“Of course.” Lisa Greaph gives me a warm little wink, turns. “The morgue is just through here, if you’ll please follow me.”
The double doors open to a white cinder-block hallway. Lisa Greaph sashays in front of us. She is dressed in head-to-toe plum muffled by a lab coat. She looks like a hairdresser suited up as a doctor for Halloween. “It’s a little drab in here, I know,” she says over her shoulder. “I’ve got a mind to petition to make this place a little airier. But we’re a state facility. Gotta do what the big guys say.”
Mel mumbles something under her breath. “It’s okay,” I say loudly.
Lisa Greaph smiles at us. It occurs to me that I can smell Mel. Pathos: corn dogs and Camel Lights.
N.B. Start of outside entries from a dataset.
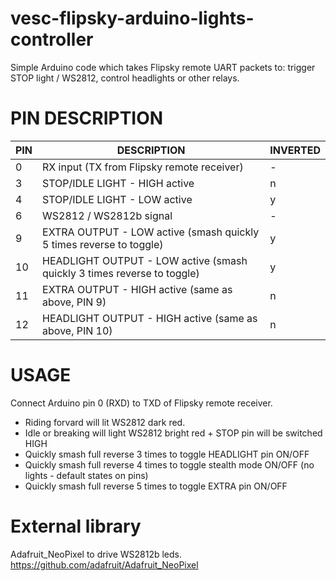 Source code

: # vesc-flipsky-arduino-lights-controller
Simple Arduino code which takes Flipsky remote UART packets to: trigger STOP light / WS2812, control headlights or other relays.

# PIN DESCRIPTION

| PIN | DESCRIPTION                                                             | INVERTED |
|-----|-------------------------------------------------------------------------|----------|
| 0   | RX input (TX from Flipsky remote receiver)                              | -        |
| 3   | STOP/IDLE LIGHT - HIGH active                                           | n        |
| 4   | STOP/IDLE LIGHT - LOW active                                            | y        |
| 6   | WS2812 / WS2812b signal                                                 | -        |
| 9   | EXTRA OUTPUT - LOW active (smash quickly 5 times reverse to toggle)     | y        |
| 10  | HEADLIGHT OUTPUT - LOW active (smash quickly 3 times reverse to toggle) | y        |
| 11  | EXTRA OUTPUT - HIGH active (same as above, PIN 9)                       | n        |
| 12  | HEADLIGHT OUTPUT - HIGH active (same as above, PIN 10)                  | n        |

# USAGE
Connect Arduino pin 0 (RXD) to TXD of Flipsky remote receiver.

- Riding forvard will lit WS2812 dark red.
- Idle or breaking will light WS2812 bright red + STOP pin will be switched HIGH
- Quickly smash full reverse 3 times to toggle HEADLIGHT pin ON/OFF
- Quickly smash full reverse 4 times to toggle stealth mode ON/OFF (no lights - default states on pins)
- Quickly smash full reverse 5 times to toggle EXTRA pin ON/OFF

# External library
Adafruit_NeoPixel to drive WS2812b leds.
https://github.com/adafruit/Adafruit_NeoPixel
I wonder if Lisa smells what I smell.
She turns to Mel. “I worked in a salon before this.” Called it. “And I’m glad. I have to use so many of those same skills here. A lot of ladies in the facility didn’t maintain good diets or receive regular exposure to sunlight. And passing on takes the natural color from a body, you know. But I have to say, you wouldn’t have to do much to pretty your mama up. She was gorgeous.”
Mel snorts. “Looked better before she started doing crank.”
Lisa Greaph hesitates. Her lab coat swishes. “Life’s not easy,” she says finally. “We do the best we can.”
“Or not,” Mel says.
I take Mel by the shoulder. I don’t know if I want to shake her for being such an asshole or rein her in to keep her from bolting.
At the end of the hallway, another set of double doors. Lisa Greaph removes a large ring of keys from her belt, plucks one out with a shining fingernail. She pushes. There’s a cold blast of air. I immediately think of nursing homes, the unmistakable scent of something nasty wiped up and scrubbed down. The lights are still fluorescents, but dimmed down a shade, like something’s swallowing the power.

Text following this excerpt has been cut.